*WHAT THIS TASK INVOLVES*
Whenever a line in the listing contains "requests", copy that line.

*SUPPLIED ENTRIES*
+++

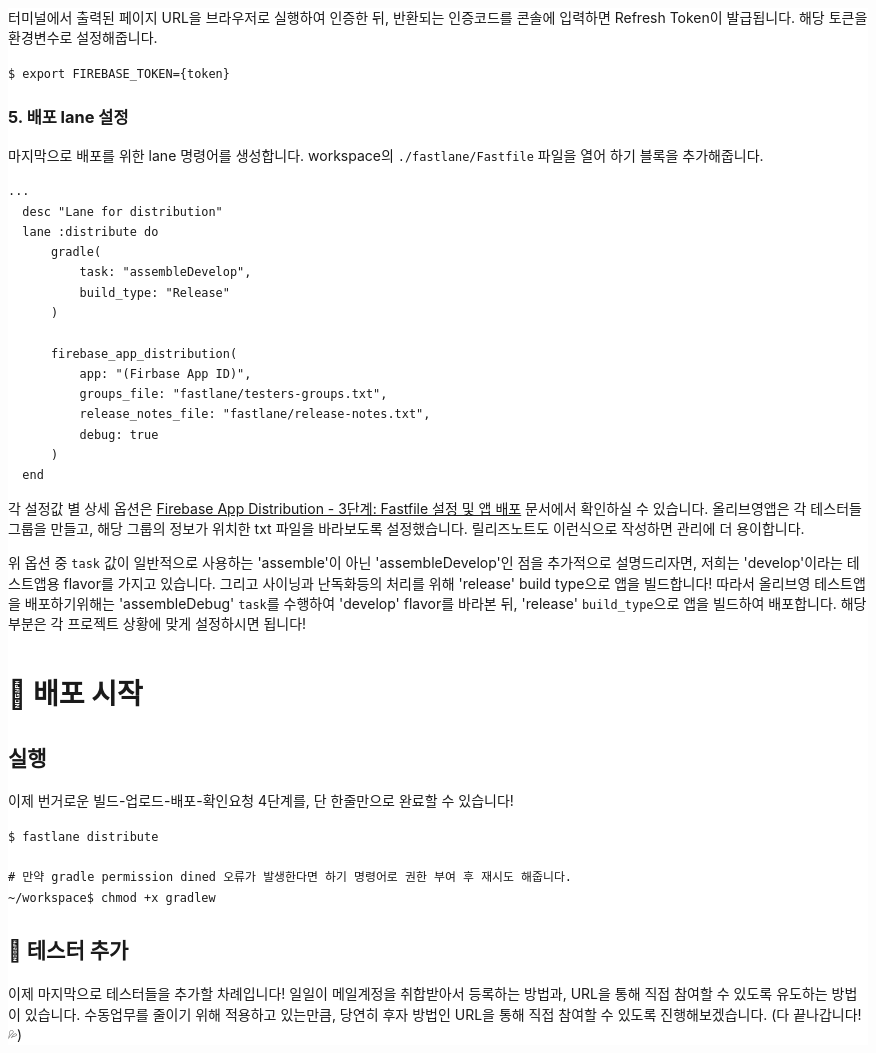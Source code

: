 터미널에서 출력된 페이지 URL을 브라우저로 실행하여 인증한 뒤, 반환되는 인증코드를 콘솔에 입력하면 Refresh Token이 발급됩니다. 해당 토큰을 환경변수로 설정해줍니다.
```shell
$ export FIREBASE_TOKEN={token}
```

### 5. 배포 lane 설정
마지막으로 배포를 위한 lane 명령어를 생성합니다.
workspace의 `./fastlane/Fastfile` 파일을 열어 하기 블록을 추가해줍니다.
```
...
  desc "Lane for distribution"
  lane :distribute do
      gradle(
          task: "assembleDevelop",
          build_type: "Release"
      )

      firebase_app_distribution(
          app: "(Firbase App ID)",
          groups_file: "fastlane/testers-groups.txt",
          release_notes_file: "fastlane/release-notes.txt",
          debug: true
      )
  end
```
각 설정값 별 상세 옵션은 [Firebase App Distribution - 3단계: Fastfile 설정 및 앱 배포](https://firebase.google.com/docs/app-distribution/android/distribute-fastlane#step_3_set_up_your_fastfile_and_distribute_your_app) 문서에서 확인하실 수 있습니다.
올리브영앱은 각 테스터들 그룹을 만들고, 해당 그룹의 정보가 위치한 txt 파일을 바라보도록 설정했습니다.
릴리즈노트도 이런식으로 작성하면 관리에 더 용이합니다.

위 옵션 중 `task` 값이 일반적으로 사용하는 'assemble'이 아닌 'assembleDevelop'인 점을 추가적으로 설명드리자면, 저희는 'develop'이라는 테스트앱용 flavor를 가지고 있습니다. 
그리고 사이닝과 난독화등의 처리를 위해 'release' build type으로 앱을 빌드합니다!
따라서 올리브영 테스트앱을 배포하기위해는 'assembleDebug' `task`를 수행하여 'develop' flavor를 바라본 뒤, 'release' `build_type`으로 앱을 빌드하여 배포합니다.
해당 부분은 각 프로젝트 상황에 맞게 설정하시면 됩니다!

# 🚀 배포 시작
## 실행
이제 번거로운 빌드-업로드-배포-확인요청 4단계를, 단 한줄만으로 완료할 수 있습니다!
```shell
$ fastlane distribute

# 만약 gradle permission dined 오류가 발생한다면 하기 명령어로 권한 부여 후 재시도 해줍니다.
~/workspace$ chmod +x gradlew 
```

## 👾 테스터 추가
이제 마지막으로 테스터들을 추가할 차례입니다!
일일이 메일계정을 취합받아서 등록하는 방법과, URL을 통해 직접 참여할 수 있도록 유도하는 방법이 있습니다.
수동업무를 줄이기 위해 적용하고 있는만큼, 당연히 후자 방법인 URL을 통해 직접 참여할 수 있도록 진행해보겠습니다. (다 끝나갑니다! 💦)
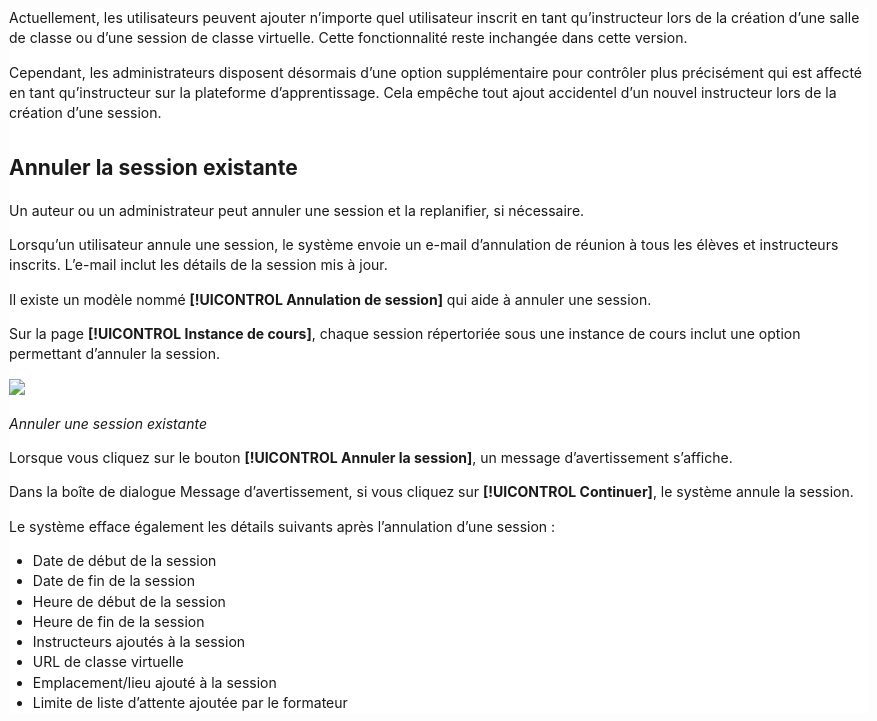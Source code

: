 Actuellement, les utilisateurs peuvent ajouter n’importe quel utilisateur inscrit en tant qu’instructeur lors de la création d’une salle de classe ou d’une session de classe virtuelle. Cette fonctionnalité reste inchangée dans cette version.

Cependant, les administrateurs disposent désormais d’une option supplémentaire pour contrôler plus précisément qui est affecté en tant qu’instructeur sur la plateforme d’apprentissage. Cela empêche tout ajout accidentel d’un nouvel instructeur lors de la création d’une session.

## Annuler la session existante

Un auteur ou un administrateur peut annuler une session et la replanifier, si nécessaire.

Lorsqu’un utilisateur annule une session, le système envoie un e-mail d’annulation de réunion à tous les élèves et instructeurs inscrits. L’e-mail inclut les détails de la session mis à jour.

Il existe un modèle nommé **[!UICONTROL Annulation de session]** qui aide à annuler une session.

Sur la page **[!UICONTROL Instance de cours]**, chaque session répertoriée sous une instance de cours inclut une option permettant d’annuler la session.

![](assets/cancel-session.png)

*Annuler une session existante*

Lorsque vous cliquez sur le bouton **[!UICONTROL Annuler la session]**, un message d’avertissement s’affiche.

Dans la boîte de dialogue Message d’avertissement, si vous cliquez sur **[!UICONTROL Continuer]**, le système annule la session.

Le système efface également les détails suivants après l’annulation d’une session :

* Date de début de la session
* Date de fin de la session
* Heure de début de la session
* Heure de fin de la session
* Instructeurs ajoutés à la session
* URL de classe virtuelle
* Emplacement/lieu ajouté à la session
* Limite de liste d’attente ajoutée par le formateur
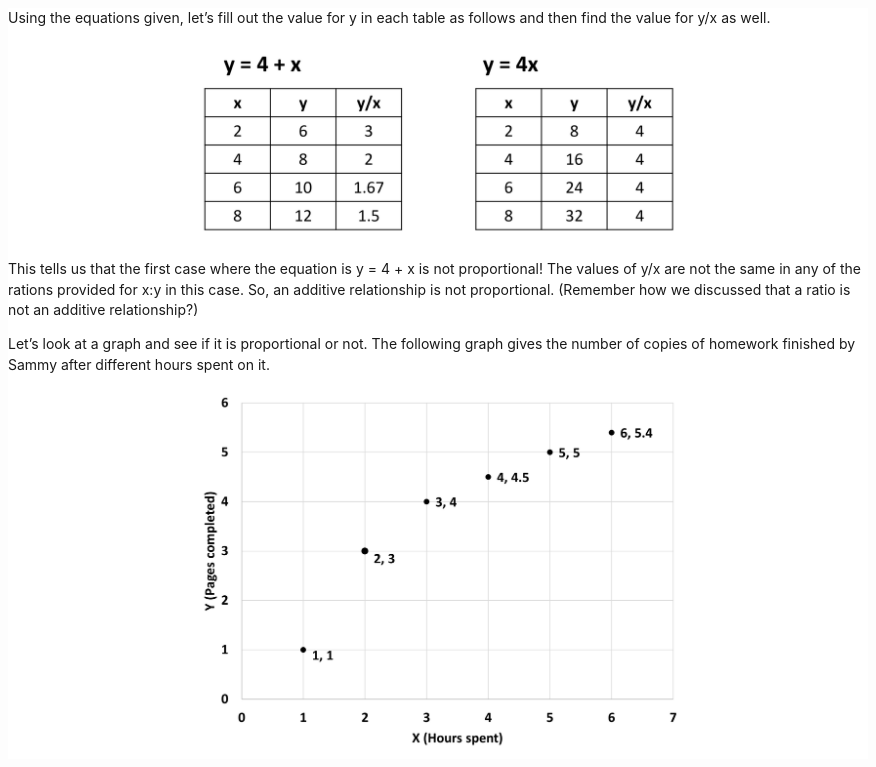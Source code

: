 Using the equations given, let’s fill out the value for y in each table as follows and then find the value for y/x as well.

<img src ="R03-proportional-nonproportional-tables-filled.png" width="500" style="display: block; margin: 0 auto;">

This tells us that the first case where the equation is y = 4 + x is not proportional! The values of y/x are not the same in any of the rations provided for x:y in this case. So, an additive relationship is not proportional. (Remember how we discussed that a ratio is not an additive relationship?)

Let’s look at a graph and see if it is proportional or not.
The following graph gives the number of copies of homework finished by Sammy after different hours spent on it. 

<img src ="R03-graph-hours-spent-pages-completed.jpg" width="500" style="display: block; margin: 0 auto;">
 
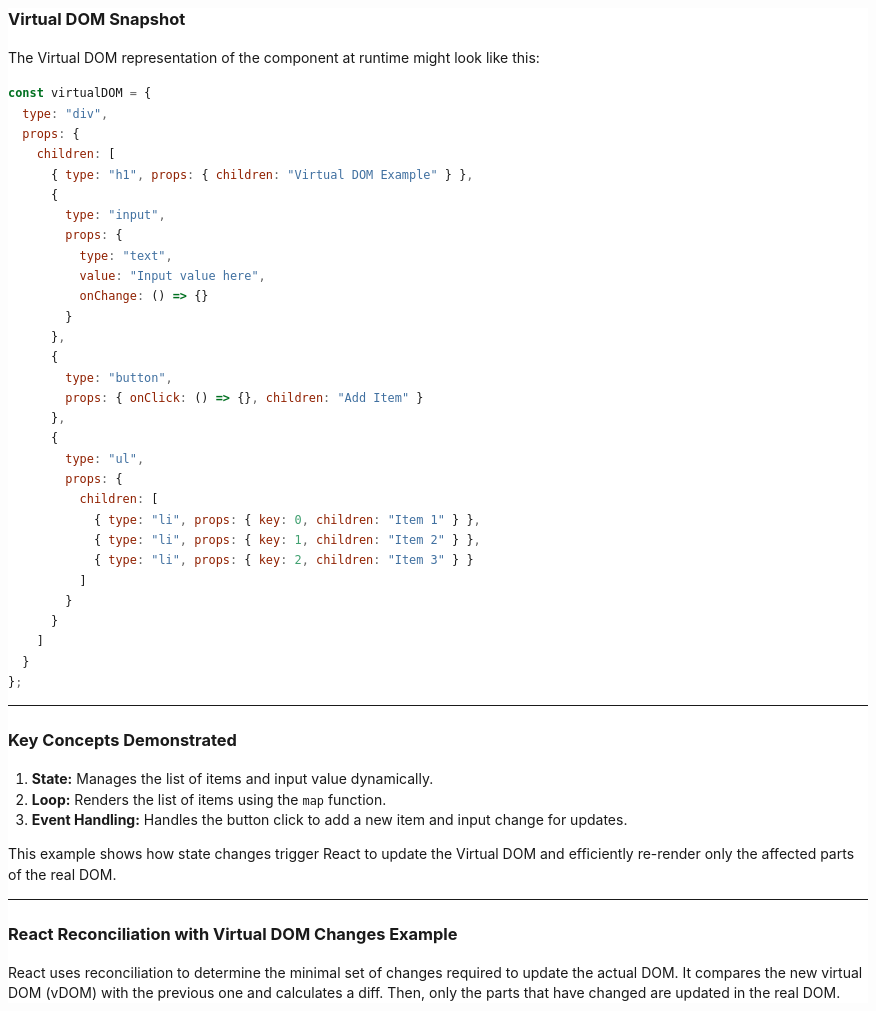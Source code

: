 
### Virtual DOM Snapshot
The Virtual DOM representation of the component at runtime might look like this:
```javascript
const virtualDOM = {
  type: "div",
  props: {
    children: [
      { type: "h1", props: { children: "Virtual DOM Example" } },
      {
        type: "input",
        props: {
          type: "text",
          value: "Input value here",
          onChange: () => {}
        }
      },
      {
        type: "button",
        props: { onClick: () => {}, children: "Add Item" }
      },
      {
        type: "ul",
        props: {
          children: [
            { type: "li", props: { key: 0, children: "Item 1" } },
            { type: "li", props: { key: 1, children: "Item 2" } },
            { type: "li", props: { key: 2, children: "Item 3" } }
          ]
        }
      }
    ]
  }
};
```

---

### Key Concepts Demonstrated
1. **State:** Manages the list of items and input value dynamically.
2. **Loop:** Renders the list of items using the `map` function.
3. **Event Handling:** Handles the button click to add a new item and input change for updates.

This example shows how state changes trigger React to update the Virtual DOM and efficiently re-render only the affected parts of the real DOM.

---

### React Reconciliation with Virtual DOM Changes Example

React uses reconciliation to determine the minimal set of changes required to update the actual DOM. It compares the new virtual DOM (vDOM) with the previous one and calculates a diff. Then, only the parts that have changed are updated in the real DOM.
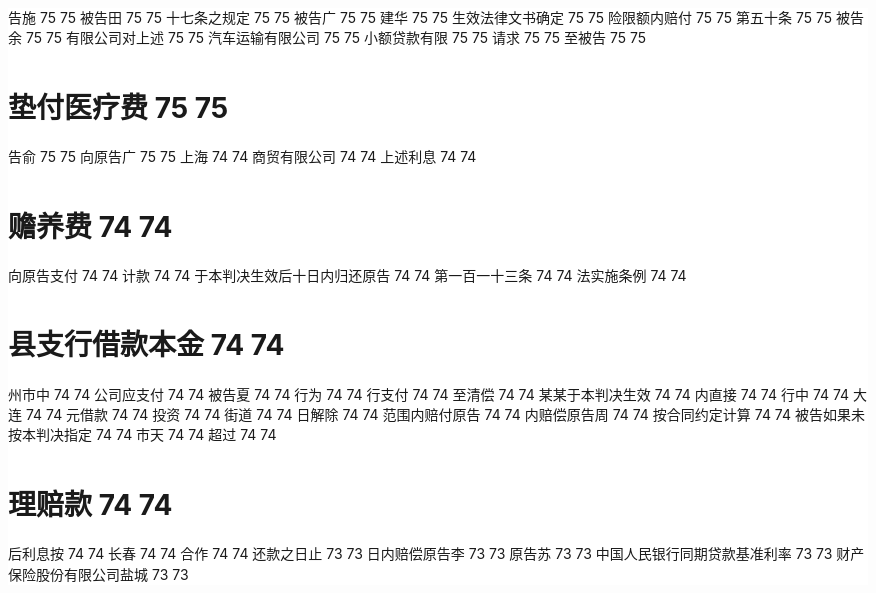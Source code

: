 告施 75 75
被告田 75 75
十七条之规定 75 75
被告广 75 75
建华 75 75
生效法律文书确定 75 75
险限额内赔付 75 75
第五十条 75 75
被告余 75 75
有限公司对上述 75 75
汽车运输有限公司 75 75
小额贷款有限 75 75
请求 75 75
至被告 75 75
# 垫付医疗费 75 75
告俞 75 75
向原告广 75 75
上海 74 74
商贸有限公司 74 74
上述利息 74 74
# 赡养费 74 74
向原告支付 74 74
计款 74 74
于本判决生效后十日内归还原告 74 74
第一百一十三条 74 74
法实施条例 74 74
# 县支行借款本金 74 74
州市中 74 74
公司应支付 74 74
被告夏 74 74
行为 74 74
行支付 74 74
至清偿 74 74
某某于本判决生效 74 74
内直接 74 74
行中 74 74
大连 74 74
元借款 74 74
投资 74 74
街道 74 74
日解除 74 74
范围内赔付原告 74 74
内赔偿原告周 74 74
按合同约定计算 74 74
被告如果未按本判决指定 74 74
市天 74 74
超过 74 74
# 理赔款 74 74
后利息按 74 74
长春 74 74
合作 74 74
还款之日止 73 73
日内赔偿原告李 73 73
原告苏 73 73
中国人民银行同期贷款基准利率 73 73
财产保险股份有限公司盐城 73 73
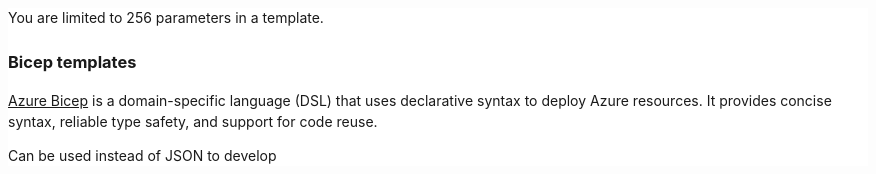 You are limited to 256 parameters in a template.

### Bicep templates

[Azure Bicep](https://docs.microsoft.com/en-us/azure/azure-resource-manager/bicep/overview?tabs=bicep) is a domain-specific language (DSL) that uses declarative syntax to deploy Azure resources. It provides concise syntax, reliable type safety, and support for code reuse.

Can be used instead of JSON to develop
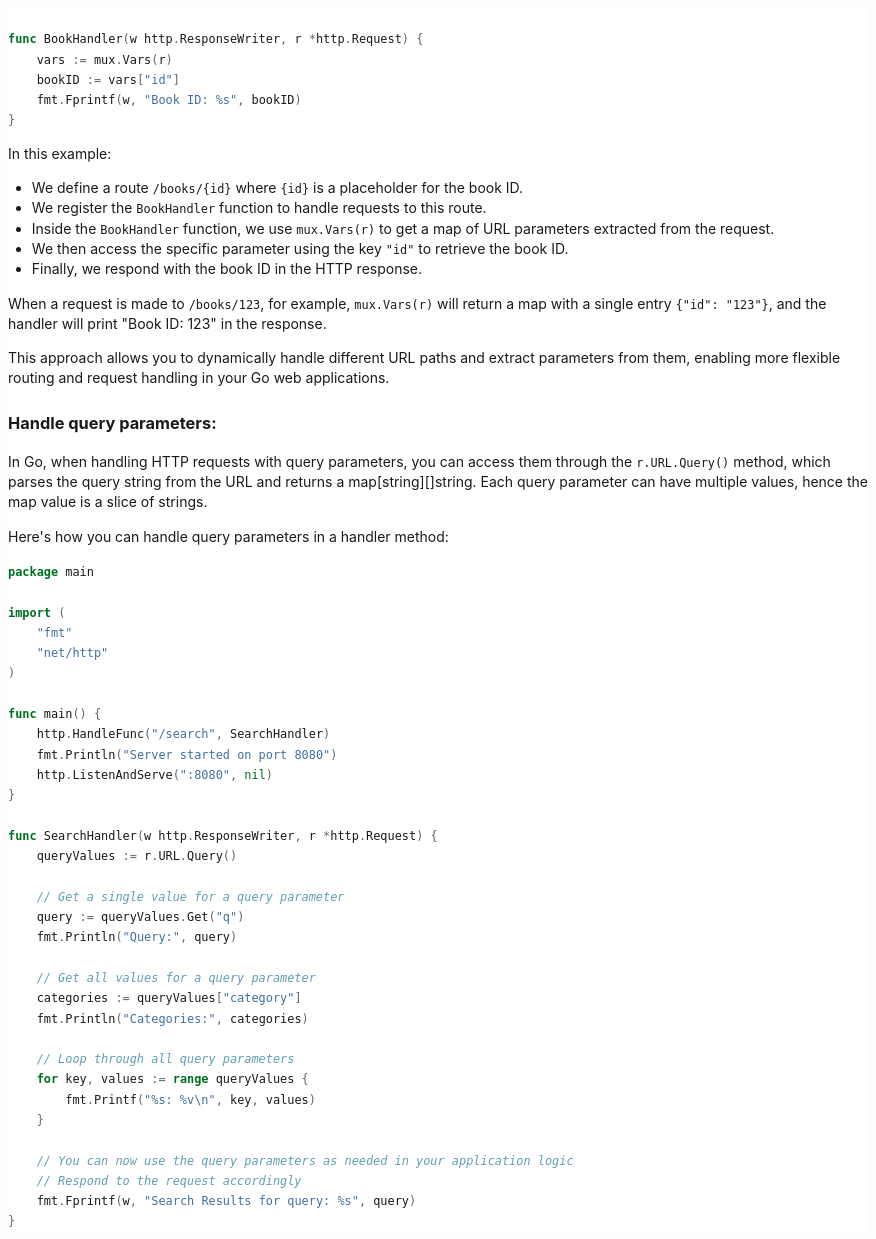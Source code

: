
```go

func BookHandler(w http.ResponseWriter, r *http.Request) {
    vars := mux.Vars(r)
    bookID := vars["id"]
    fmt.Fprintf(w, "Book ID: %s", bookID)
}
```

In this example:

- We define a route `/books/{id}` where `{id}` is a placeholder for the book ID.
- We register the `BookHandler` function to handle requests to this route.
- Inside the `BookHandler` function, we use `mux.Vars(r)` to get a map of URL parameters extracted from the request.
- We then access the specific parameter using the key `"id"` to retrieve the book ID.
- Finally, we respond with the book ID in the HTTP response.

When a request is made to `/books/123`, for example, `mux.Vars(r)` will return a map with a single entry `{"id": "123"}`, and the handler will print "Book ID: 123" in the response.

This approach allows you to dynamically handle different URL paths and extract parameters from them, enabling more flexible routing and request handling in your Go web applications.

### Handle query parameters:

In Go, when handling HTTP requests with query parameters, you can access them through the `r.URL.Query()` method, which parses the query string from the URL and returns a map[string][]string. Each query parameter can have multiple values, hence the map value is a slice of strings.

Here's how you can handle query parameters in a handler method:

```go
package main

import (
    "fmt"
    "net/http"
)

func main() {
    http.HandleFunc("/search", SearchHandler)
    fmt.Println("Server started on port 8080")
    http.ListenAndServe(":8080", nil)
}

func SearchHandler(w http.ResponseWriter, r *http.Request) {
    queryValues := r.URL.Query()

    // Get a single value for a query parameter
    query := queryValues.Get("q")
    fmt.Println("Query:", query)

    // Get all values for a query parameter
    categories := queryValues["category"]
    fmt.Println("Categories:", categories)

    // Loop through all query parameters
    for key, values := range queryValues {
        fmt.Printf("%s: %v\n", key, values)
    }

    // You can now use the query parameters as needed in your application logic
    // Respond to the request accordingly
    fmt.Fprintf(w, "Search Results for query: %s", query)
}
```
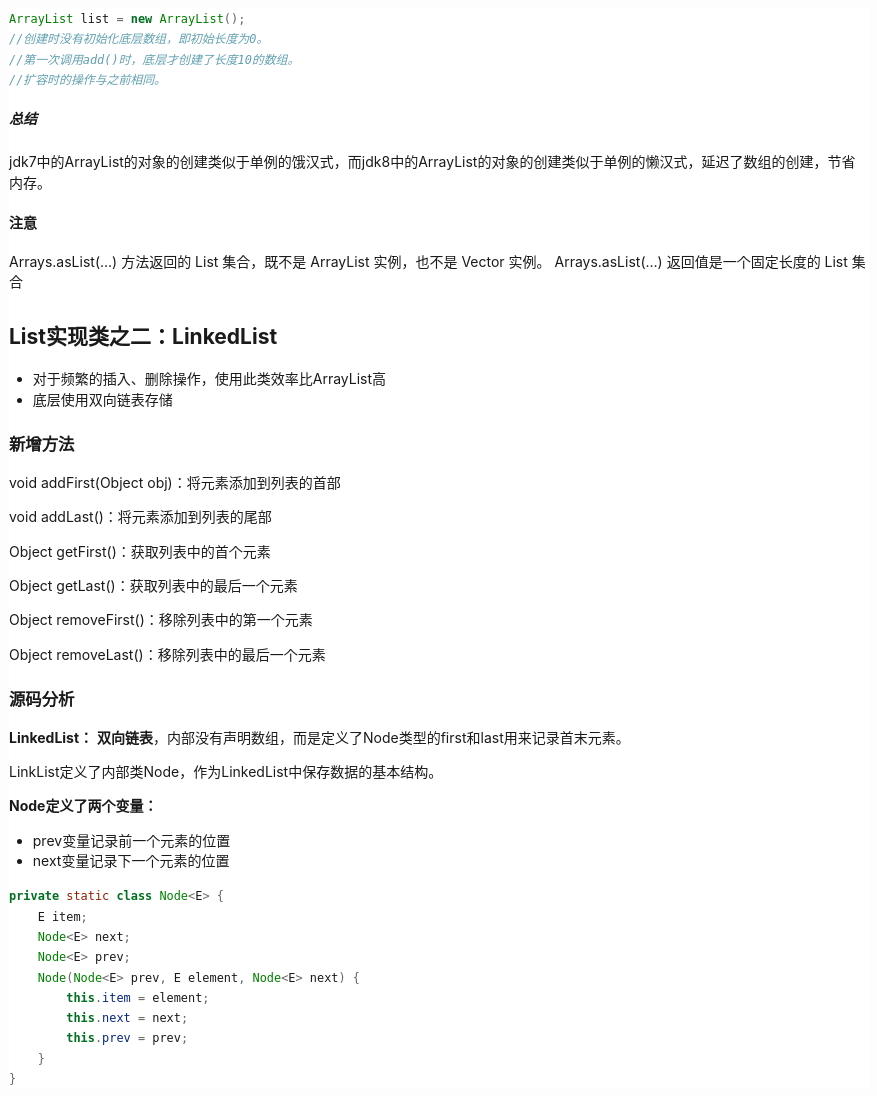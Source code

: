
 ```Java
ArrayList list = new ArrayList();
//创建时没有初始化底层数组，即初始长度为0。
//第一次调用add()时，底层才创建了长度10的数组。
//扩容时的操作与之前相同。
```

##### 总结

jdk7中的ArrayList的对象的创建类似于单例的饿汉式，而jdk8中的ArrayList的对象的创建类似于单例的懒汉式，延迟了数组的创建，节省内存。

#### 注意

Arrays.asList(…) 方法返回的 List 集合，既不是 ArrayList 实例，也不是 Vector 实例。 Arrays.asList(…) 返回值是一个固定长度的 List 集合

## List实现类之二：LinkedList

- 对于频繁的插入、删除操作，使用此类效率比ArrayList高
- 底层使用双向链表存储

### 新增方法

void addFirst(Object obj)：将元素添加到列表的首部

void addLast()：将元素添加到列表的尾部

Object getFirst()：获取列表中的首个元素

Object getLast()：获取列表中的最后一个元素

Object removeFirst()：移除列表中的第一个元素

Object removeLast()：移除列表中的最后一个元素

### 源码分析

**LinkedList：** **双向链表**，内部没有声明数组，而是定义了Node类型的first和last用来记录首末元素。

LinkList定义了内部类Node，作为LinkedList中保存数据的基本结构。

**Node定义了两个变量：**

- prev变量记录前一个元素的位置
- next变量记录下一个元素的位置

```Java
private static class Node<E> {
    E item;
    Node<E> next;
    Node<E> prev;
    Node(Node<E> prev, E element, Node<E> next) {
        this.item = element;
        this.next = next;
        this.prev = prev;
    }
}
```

+++

*RESPONSE TO THE EXERCISE*
- We register the `BookHandler` function to handle requests to this route.
In Go, when handling HTTP requests with query parameters, you can access them through the `r.URL.Query()` method, which parses the query string from the URL and returns a map[string][]string. Each query parameter can have multiple values, hence the map value is a slice of strings.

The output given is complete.